→ **HOW TO COMPLETE THIS TASK**: Copy each entry below verbatim. Skip the pictures.
━━━━━ EXERCISE DATA ━━━━━
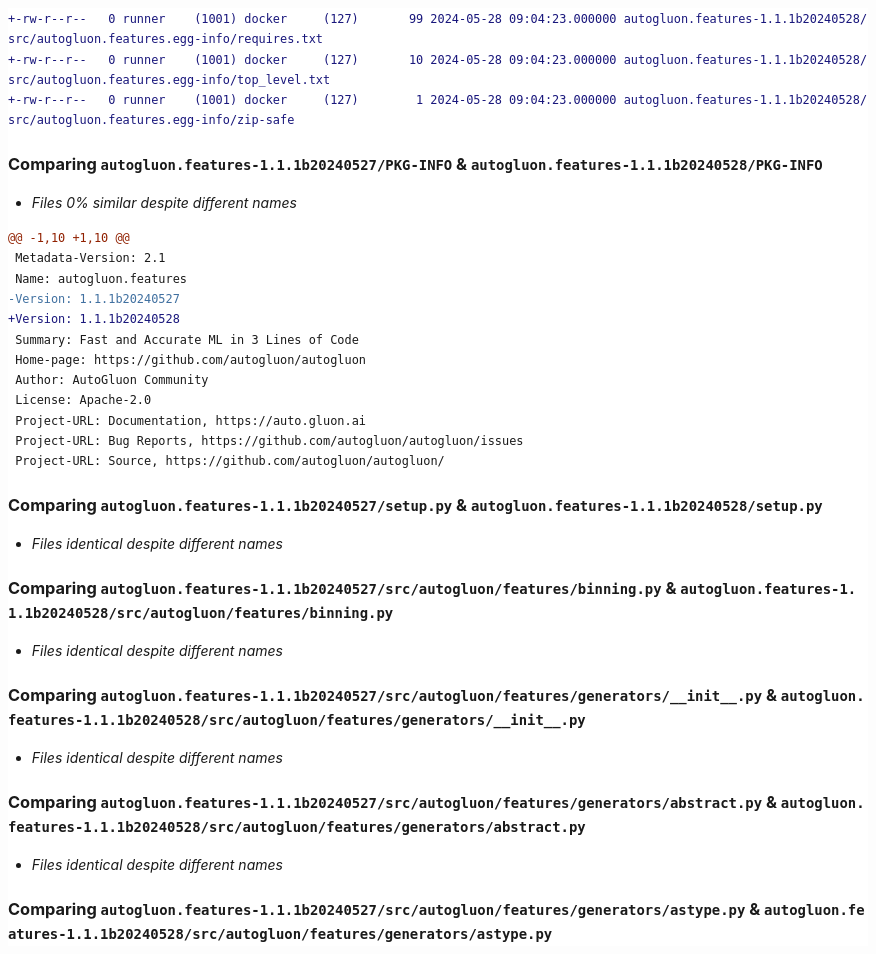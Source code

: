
 ```diff
+-rw-r--r--   0 runner    (1001) docker     (127)       99 2024-05-28 09:04:23.000000 autogluon.features-1.1.1b20240528/src/autogluon.features.egg-info/requires.txt
+-rw-r--r--   0 runner    (1001) docker     (127)       10 2024-05-28 09:04:23.000000 autogluon.features-1.1.1b20240528/src/autogluon.features.egg-info/top_level.txt
+-rw-r--r--   0 runner    (1001) docker     (127)        1 2024-05-28 09:04:23.000000 autogluon.features-1.1.1b20240528/src/autogluon.features.egg-info/zip-safe
```

### Comparing `autogluon.features-1.1.1b20240527/PKG-INFO` & `autogluon.features-1.1.1b20240528/PKG-INFO`

 * *Files 0% similar despite different names*

```diff
@@ -1,10 +1,10 @@
 Metadata-Version: 2.1
 Name: autogluon.features
-Version: 1.1.1b20240527
+Version: 1.1.1b20240528
 Summary: Fast and Accurate ML in 3 Lines of Code
 Home-page: https://github.com/autogluon/autogluon
 Author: AutoGluon Community
 License: Apache-2.0
 Project-URL: Documentation, https://auto.gluon.ai
 Project-URL: Bug Reports, https://github.com/autogluon/autogluon/issues
 Project-URL: Source, https://github.com/autogluon/autogluon/
```

### Comparing `autogluon.features-1.1.1b20240527/setup.py` & `autogluon.features-1.1.1b20240528/setup.py`

 * *Files identical despite different names*

### Comparing `autogluon.features-1.1.1b20240527/src/autogluon/features/binning.py` & `autogluon.features-1.1.1b20240528/src/autogluon/features/binning.py`

 * *Files identical despite different names*

### Comparing `autogluon.features-1.1.1b20240527/src/autogluon/features/generators/__init__.py` & `autogluon.features-1.1.1b20240528/src/autogluon/features/generators/__init__.py`

 * *Files identical despite different names*

### Comparing `autogluon.features-1.1.1b20240527/src/autogluon/features/generators/abstract.py` & `autogluon.features-1.1.1b20240528/src/autogluon/features/generators/abstract.py`

 * *Files identical despite different names*

### Comparing `autogluon.features-1.1.1b20240527/src/autogluon/features/generators/astype.py` & `autogluon.features-1.1.1b20240528/src/autogluon/features/generators/astype.py`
━━━━━
→ **EXERCISE RESULT**:
Source code

:
 ```diff
+-rw-r--r--   0 runner    (1001) docker     (127)       99 2024-05-28 09:04:23.000000 autogluon.features-1.1.1b20240528/src/autogluon.features.egg-info/requires.txt
+-rw-r--r--   0 runner    (1001) docker     (127)       10 2024-05-28 09:04:23.000000 autogluon.features-1.1.1b20240528/src/autogluon.features.egg-info/top_level.txt
+-rw-r--r--   0 runner    (1001) docker     (127)        1 2024-05-28 09:04:23.000000 autogluon.features-1.1.1b20240528/src/autogluon.features.egg-info/zip-safe
```

### Comparing `autogluon.features-1.1.1b20240527/PKG-INFO` & `autogluon.features-1.1.1b20240528/PKG-INFO`

 * *Files 0% similar despite different names*

```diff
@@ -1,10 +1,10 @@
 Metadata-Version: 2.1
 Name: autogluon.features
-Version: 1.1.1b20240527
+Version: 1.1.1b20240528
 Summary: Fast and Accurate ML in 3 Lines of Code
 Home-page: https://github.com/autogluon/autogluon
 Author: AutoGluon Community
 License: Apache-2.0
 Project-URL: Documentation, https://auto.gluon.ai
 Project-URL: Bug Reports, https://github.com/autogluon/autogluon/issues
 Project-URL: Source, https://github.com/autogluon/autogluon/
```

### Comparing `autogluon.features-1.1.1b20240527/setup.py` & `autogluon.features-1.1.1b20240528/setup.py`

 * *Files identical despite different names*

### Comparing `autogluon.features-1.1.1b20240527/src/autogluon/features/binning.py` & `autogluon.features-1.1.1b20240528/src/autogluon/features/binning.py`

 * *Files identical despite different names*

### Comparing `autogluon.features-1.1.1b20240527/src/autogluon/features/generators/__init__.py` & `autogluon.features-1.1.1b20240528/src/autogluon/features/generators/__init__.py`

 * *Files identical despite different names*

### Comparing `autogluon.features-1.1.1b20240527/src/autogluon/features/generators/abstract.py` & `autogluon.features-1.1.1b20240528/src/autogluon/features/generators/abstract.py`

 * *Files identical despite different names*

### Comparing `autogluon.features-1.1.1b20240527/src/autogluon/features/generators/astype.py` & `autogluon.features-1.1.1b20240528/src/autogluon/features/generators/astype.py`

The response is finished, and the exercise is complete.